Der Unterschied zwischen Kunst und (Kunst-) Handwerk wurde von mir schon häufig diskutiert. Meist unter Gleichgesinnten bei gutem Essen, einem guten Getränk oder einer schmackhaften Pfeife.
Hier die von mir, für mich gültige Definition:
| "Gekritzel am Straßenrand" |
Ein Kunsthandwerker vermag durch eine entsprechende Ausbildung, Erfahrung und zusätzlich erworbenes und erarbeitetes Wissen mehr oder minder Kunstvolles in den Grenzen seiner Fachrichtung herzustellen. Das Ziel des Kunsthandwerkers besteht darin, einen von ihm entwickelten oder einen bestehenden Markt zu bedienen und mit dem Verkauf ihn zufrieden stellende Umsätze zu erzielen. Sekundär befriedigt es ihn, die Ergebnisse seiner Arbeit wohlwollend und zufrieden würdigen, ohne hier und da noch das eine oder andere Potential für mehr Präzision, Finesse oder Akkuratesse entdecken zu können. Menschen, die sich in Routine, Wiederholung, Regelmäßigkeit und Freude an den handwerklichen Ergebnissen wiederfinden, fühlen sich in diesem Aufgabenfeld pudelwohl.

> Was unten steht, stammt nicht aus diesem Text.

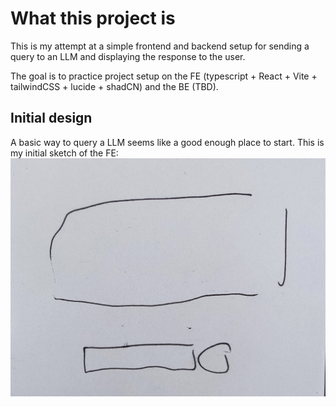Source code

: # What this project is  

This is my attempt at a simple frontend and backend setup for sending a query to an LLM and displaying the response to the user.

The goal is to practice project setup on the FE (typescript + React + Vite + tailwindCSS + lucide + shadCN) and the BE (TBD).

## Initial design

A basic way to query a LLM seems like a good enough place to start. This is my initial sketch of the FE: ![A response field above an input filed and submit button](public/design.jpg)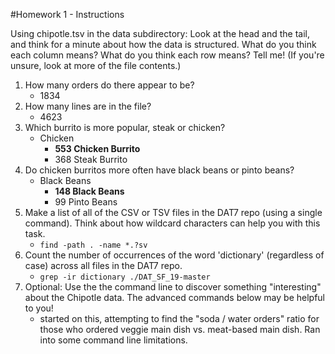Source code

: #Homework 1 - Instructions

Using chipotle.tsv in the data subdirectory:
Look at the head and the tail, and think for a minute about how the data is structured. What do you think each column means? What do you think each row means? Tell me! (If you're unsure, look at more of the file contents.)

1. How many orders do there appear to be?
	* 1834
2. How many lines are in the file?
	* 4623
3. Which burrito is more popular, steak or chicken?
	* Chicken
		* __553 Chicken Burrito__
		* 368 Steak Burrito
4. Do chicken burritos more often have black beans or pinto beans?
	* Black Beans
		* __148 Black Beans__
		* 99 Pinto Beans
5. Make a list of all of the CSV or TSV files in the DAT7 repo (using a single command). Think about how wildcard characters can help you with this task.
	* `find -path . -name *.?sv`
6. Count the number of occurrences of the word 'dictionary' (regardless of case) across all files in the DAT7 repo.
	* `grep -ir dictionary ./DAT_SF_19-master`
7. Optional: Use the the command line to discover something "interesting" about the Chipotle data. The advanced commands below may be helpful to you!
	* started on this, attempting to find the "soda / water orders" ratio for those who ordered veggie main dish vs. meat-based main dish.  Ran into some command line limitations.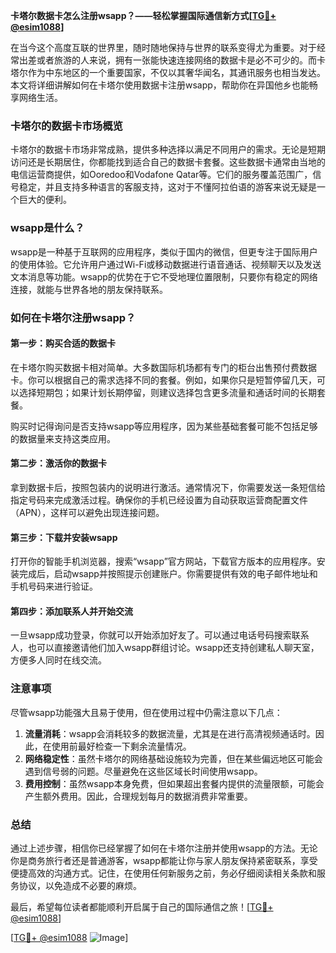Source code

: **卡塔尔数据卡怎么注册wsapp？——轻松掌握国际通信新方式[[TG💪+ @esim1088](https://t.me/s/esim1088)]**

在当今这个高度互联的世界里，随时随地保持与世界的联系变得尤为重要。对于经常出差或者旅游的人来说，拥有一张能快速连接网络的数据卡是必不可少的。而卡塔尔作为中东地区的一个重要国家，不仅以其奢华闻名，其通讯服务也相当发达。本文将详细讲解如何在卡塔尔使用数据卡注册wsapp，帮助你在异国他乡也能畅享网络生活。

### 卡塔尔的数据卡市场概览

卡塔尔的数据卡市场非常成熟，提供多种选择以满足不同用户的需求。无论是短期访问还是长期居住，你都能找到适合自己的数据卡套餐。这些数据卡通常由当地的电信运营商提供，如Ooredoo和Vodafone Qatar等。它们的服务覆盖范围广，信号稳定，并且支持多种语言的客服支持，这对于不懂阿拉伯语的游客来说无疑是一个巨大的便利。

### wsapp是什么？

wsapp是一种基于互联网的应用程序，类似于国内的微信，但更专注于国际用户的使用体验。它允许用户通过Wi-Fi或移动数据进行语音通话、视频聊天以及发送文本消息等功能。wsapp的优势在于它不受地理位置限制，只要你有稳定的网络连接，就能与世界各地的朋友保持联系。

### 如何在卡塔尔注册wsapp？

#### 第一步：购买合适的数据卡
在卡塔尔购买数据卡相对简单。大多数国际机场都有专门的柜台出售预付费数据卡。你可以根据自己的需求选择不同的套餐。例如，如果你只是短暂停留几天，可以选择短期包；如果计划长期停留，则建议选择包含更多流量和通话时间的长期套餐。

购买时记得询问是否支持wsapp等应用程序，因为某些基础套餐可能不包括足够的数据量来支持这类应用。

#### 第二步：激活你的数据卡
拿到数据卡后，按照包装内的说明进行激活。通常情况下，你需要发送一条短信给指定号码来完成激活过程。确保你的手机已经设置为自动获取运营商配置文件（APN），这样可以避免出现连接问题。

#### 第三步：下载并安装wsapp
打开你的智能手机浏览器，搜索“wsapp”官方网站，下载官方版本的应用程序。安装完成后，启动wsapp并按照提示创建账户。你需要提供有效的电子邮件地址和手机号码来进行验证。

#### 第四步：添加联系人并开始交流
一旦wsapp成功登录，你就可以开始添加好友了。可以通过电话号码搜索联系人，也可以直接邀请他们加入wsapp群组讨论。wsapp还支持创建私人聊天室，方便多人同时在线交流。

### 注意事项

尽管wsapp功能强大且易于使用，但在使用过程中仍需注意以下几点：
1. **流量消耗**：wsapp会消耗较多的数据流量，尤其是在进行高清视频通话时。因此，在使用前最好检查一下剩余流量情况。
2. **网络稳定性**：虽然卡塔尔的网络基础设施较为完善，但在某些偏远地区可能会遇到信号弱的问题。尽量避免在这些区域长时间使用wsapp。
3. **费用控制**：虽然wsapp本身免费，但如果超出套餐内提供的流量限额，可能会产生额外费用。因此，合理规划每月的数据消费非常重要。

### 总结

通过上述步骤，相信你已经掌握了如何在卡塔尔注册并使用wsapp的方法。无论你是商务旅行者还是普通游客，wsapp都能让你与家人朋友保持紧密联系，享受便捷高效的沟通方式。记住，在使用任何新服务之前，务必仔细阅读相关条款和服务协议，以免造成不必要的麻烦。

最后，希望每位读者都能顺利开启属于自己的国际通信之旅！[[TG💪+ @esim1088](https://t.me/s/esim1088)] 

[[TG💪+ @esim1088](https://t.me/s/esim1088) ![Image](https://i.postimg.cc/4NQfJmqS/Snipaste-2025-05-13-00-14-12.png)]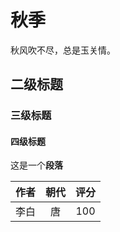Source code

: # 秋季

秋风吹不尽，总是玉关情。

## 二级标题

### 三级标题

#### 四级标题

这是一个**段落**

| 作者 | 朝代 | 评分 |
| :--: | :--: | :--: |
| 李白 | 唐   | 100  |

Der Künstler hingegen marschiert mit seinem Selbstauftrag in eine ganz andere Richtung. Er hat sich im Gegensatz zum Kunsthandwerker über ein wesentlich breiteres Spektrum ausgebildet. Auch er musste, ähnlich dem Kunsthandwerker, in verschiedensten Disziplinen an der Perfektion der handwerklichen Aspekte seiner Tätigkeit arbeiten. Darüber hinaus wird von ihm aber erwartet, dass er lernt, unter Zuhilfenahme der handwerklichen Fähigkeiten seine Wahrnehmung, seine Gefühle oder seine Bedürfnisse künstlerisch auszudrücken. Dabei darf er durchaus einen eigenen Stil finden. Er muss es aber nicht, sofern sich für ihn herausstellt, dass er in dem Stiel Gefahr liefe, unter künstlerischem Identitätsverlust nur noch sein Klientel mit neuen "Werken" zu beliefern. Täte er das oder würde er sich damit begnügen, seine Sujets einfach nur in einem bestimmten Stil handwerklich zu reproduzieren, so liefe er bei ausreichender Selbstkritik Gefahr, nicht nur seinen "Abstieg" in das Kunsthandwerk zu bemerken, sondern auch zu erkennen, dass er sein künstlerisches "Ich" auf sträfliche Weise verleugnet hat. Krisen bis hin zur Aufgabe der Kunst oder gar der totalen Selbstaufgabe sind nicht selten die Folgen solcher Erkenntnisse.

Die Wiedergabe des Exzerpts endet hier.